====== Records provided ======

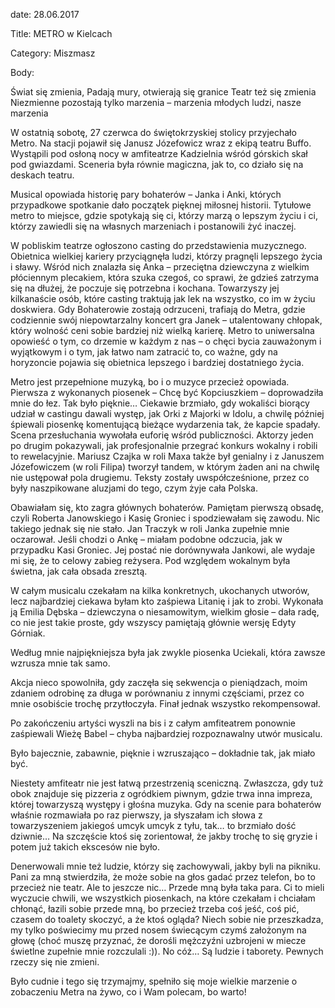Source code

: date: 28.06.2017

Title: METRO w Kielcach

Category: Miszmasz

Body:

Świat się zmienia, Padają mury, otwierają się granice Teatr też się zmienia Niezmienne pozostają tylko marzenia – marzenia młodych ludzi, nasze marzenia

W ostatnią sobotę, 27 czerwca do świętokrzyskiej stolicy przyjechało Metro. Na stacji pojawił się Janusz Józefowicz wraz z ekipą teatru Buffo. Wystąpili pod osłoną nocy w amfiteatrze Kadzielnia wśród górskich skał pod gwiazdami. Sceneria była równie magiczna, jak to, co działo się na deskach teatru.

Musical opowiada historię pary bohaterów – Janka i Anki, których przypadkowe spotkanie dało początek pięknej miłosnej historii. Tytułowe metro to miejsce, gdzie spotykają się ci, którzy marzą o lepszym życiu i ci, którzy zawiedli się na własnych marzeniach i postanowili żyć inaczej.

W pobliskim teatrze ogłoszono casting do przedstawienia muzycznego. Obietnica wielkiej kariery przyciągnęła ludzi, którzy pragnęli lepszego życia i sławy. Wśród nich znalazła się Anka – przeciętna dziewczyna z wielkim płóciennym plecakiem, która szuka czegoś, co sprawi, że gdzieś zatrzyma się na dłużej, że poczuje się potrzebna i kochana. Towarzyszy jej kilkanaście osób, które casting traktują jak lek na wszystko, co im w życiu doskwiera. Gdy Bohaterowie zostają odrzuceni, trafiają do Metra, gdzie codziennie swój niepowtarzalny koncert gra Janek – utalentowany chłopak, który wolność ceni sobie bardziej niż wielką karierę. Metro to uniwersalna opowieść o tym, co drzemie w każdym z nas – o chęci bycia zauważonym i wyjątkowym i o tym, jak łatwo nam zatracić to, co ważne, gdy na horyzoncie pojawia się obietnica lepszego i bardziej dostatniego życia.

Metro jest przepełnione muzyką, bo i o muzyce przecież opowiada. Pierwsza z wykonanych piosenek – Chcę być Kopciuszkiem – doprowadziła mnie do łez. Tak było pięknie… Ciekawie brzmiało, gdy wokaliści biorący udział w castingu dawali występ, jak Orki z Majorki w Idolu, a chwilę później śpiewali piosenkę komentującą bieżące wydarzenia tak, że kapcie spadały. Scena przesłuchania wywołała euforię wśród publiczności. Aktorzy jeden po drugim pokazywali, jak profesjonalnie przegrać konkurs wokalny i robili to rewelacyjnie. Mariusz Czajka w roli Maxa także był genialny i z Januszem Józefowiczem (w roli Filipa) tworzył tandem, w którym żaden ani na chwilę nie ustępował pola drugiemu. Teksty zostały uwspółcześnione, przez co były naszpikowane aluzjami do tego, czym żyje cała Polska.

Obawiałam się, kto zagra głównych bohaterów. Pamiętam pierwszą obsadę, czyli Roberta Janowskiego i Kasię Groniec i spodziewałam się zawodu. Nic takiego jednak się nie stało. Jan Traczyk w roli Janka zupełnie mnie oczarował. Jeśli chodzi o Ankę – miałam podobne odczucia, jak w przypadku Kasi Groniec. Jej postać nie dorównywała Jankowi, ale wydaje mi się, że to celowy zabieg reżysera. Pod względem wokalnym była świetna, jak cała obsada zresztą.

W całym musicalu czekałam na kilka konkretnych, ukochanych utworów, lecz najbardziej ciekawa byłam kto zaśpiewa Litanię i jak to zrobi. Wykonała ją Emilia Dębska – dziewczyna o niesamowitym, wielkim głosie – dała radę, co nie jest takie proste, gdy wszyscy pamiętają głównie wersję Edyty Górniak.

Według mnie najpiękniejsza była jak zwykle piosenka Uciekali, która zawsze wzrusza mnie tak samo.

Akcja nieco spowolniła, gdy zaczęła się sekwencja o pieniądzach, moim zdaniem odrobinę za długa w porównaniu z innymi częściami, przez co mnie osobiście trochę przytłoczyła. Finał jednak wszystko rekompensował.

Po zakończeniu artyści wyszli na bis i z całym amfiteatrem ponownie zaśpiewali Wieżę Babel – chyba najbardziej rozpoznawalny utwór musicalu.

Było bajecznie, zabawnie, pięknie i wzruszająco – dokładnie tak, jak miało być.

Niestety amfiteatr nie jest łatwą przestrzenią sceniczną. Zwłaszcza, gdy tuż obok znajduje się pizzeria z ogródkiem piwnym, gdzie trwa inna impreza, której towarzyszą występy i głośna muzyka. Gdy na scenie para bohaterów właśnie rozmawiała po raz pierwszy, ja słyszałam ich słowa z towarzyszeniem jakiegoś umcyk umcyk z tyłu, tak… to brzmiało dość dziwnie… Na szczęście ktoś się zorientował, że jakby trochę to się gryzie i potem już takich ekscesów nie było.

Denerwowali mnie też ludzie, którzy się zachowywali, jakby byli na pikniku. Pani za mną stwierdziła, że może sobie na głos gadać przez telefon, bo to przecież nie teatr. Ale to jeszcze nic… Przede mną była taka para. Ci to mieli wyczucie chwili, we wszystkich piosenkach, na które czekałam i chciałam chłonąć, łazili sobie przede mną, bo przecież trzeba coś jeść, coś pić, czasem do toalety skoczyć, a że ktoś ogląda? Niech sobie nie przeszkadza, my tylko poświecimy mu przed nosem świecącym czymś założonym na głowę (choć muszę przyznać, że dorośli mężczyźni uzbrojeni w miecze świetlne zupełnie mnie rozczulali :)). No cóż… Są ludzie i taborety. Pewnych rzeczy się nie zmieni.

Było cudnie i tego się trzymajmy, spełniło się moje wielkie marzenie o zobaczeniu Metra na żywo, co i Wam polecam, bo warto!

======

_Assignment_. After locating the line holding "W całym musicalu" above, output exactly that line and every line after it through the line holding "Według mnie najpiękniejsza". Include nothing else.

_Written response_.
W całym musicalu czekałam na kilka konkretnych, ukochanych utworów, lecz najbardziej ciekawa byłam kto zaśpiewa Litanię i jak to zrobi. Wykonała ją Emilia Dębska – dziewczyna o niesamowitym, wielkim głosie – dała radę, co nie jest takie proste, gdy wszyscy pamiętają głównie wersję Edyty Górniak.

Według mnie najpiękniejsza była jak zwykle piosenka Uciekali, która zawsze wzrusza mnie tak samo.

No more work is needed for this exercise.